Waters breaking early
9-minute read
Key facts
- Preterm prelabour rupture of membranes (PPROM) is when your waters break before 37 weeks of pregnancy and before labour starts.
- If you feel fluid coming from your vagina, call your doctor or midwife immediately.
- PPROM puts you at risk of infection, cord prolapse and of having a premature baby.
- If you have PPROM, you will need to have antibiotics and monitoring in a hospital.
- You might be able to wait to go into labour naturally but you may need to be induced earlier than expected if you or your baby is unwell.
What is preterm prelabour rupture of membranes (PPROM)?
Your baby is inside the amniotic sac, which is a thin-walled bag filled with amniotic fluid. 'Rupture of membranes' is the medical term for the amniotic sac breaking open. Many people refer to it as their 'waters breaking'.
Usually, your waters break when your baby is ready to be born. In 4 out of every 100 pregnancies, the waters break early — before 37 weeks of pregnancy and before labour starts. This is known as preterm prelabour rupture of membranes (PPROM).

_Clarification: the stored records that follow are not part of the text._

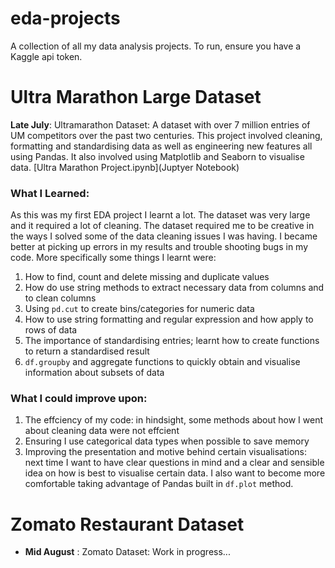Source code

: # eda-projects

A collection of all my data analysis projects. To run, ensure you have a Kaggle api token.
# Ultra Marathon Large Dataset
**Late July**: Ultramarathon Dataset: A dataset with over 7 million entries of UM competitors over the past two centuries. This project involved cleaning, formatting and standardising data as well as engineering new features all using Pandas. It also involved using Matplotlib and Seaborn to visualise data. [Ultra Marathon Project.ipynb](Juptyer Notebook)
### What I Learned: 
As this was my first EDA project I learnt a lot. The dataset was very large and it required a lot of cleaning. The dataset required me to be creative in the ways I solved some of the data cleaning issues I was having. I became better at picking up errors in my results and trouble shooting bugs in my code. More specifically some things I learnt were: 
  1. How to find, count and delete missing and duplicate values
  2. How do use string methods to extract necessary data from columns and to clean columns
  3. Using `pd.cut` to create bins/categories for numeric data
  4. How to use string formatting and regular expression and how apply to rows of data
  5. The importance of standardising entries; learnt how to create functions to return a standardised result
  6. `df.groupby` and aggregate functions to quickly obtain and visualise information about subsets of data
### What I could improve upon: 
  1. The effciency of my code: in hindsight, some methods about how I went about cleaning data were not effcient
  2. Ensuring I use categorical data types when possible to save memory
  3. Improving the presentation and motive behind certain visualisations: next time I want to have clear questions in mind and a clear and sensible idea on how is best to visualise certain data. I also want to become more comfortable taking advantage of Pandas built in `df.plot` method.
# Zomato Restaurant Dataset
- **Mid August** : Zomato Dataset: Work in progress...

What are the symptoms of PPROM?
If your waters break, you'll feel fluid coming from your vagina. The amount can vary. You may feel a big gush or a slow leak, or your underwear might feel damp. There is usually more fluid coming out of the vagina during pregnancy, so it can be hard to tell if the fluid coming out is your waters breaking.
Amniotic fluid usually smells sweet and may be clear or pink. If the fluid has a smelly odour or is green, brown or bright red, this could be a sign that you and your baby need urgent attention.
Sometimes it can be hard to tell if it's amniotic fluid or urine. Your doctor or midwife can test the fluid to see what it is.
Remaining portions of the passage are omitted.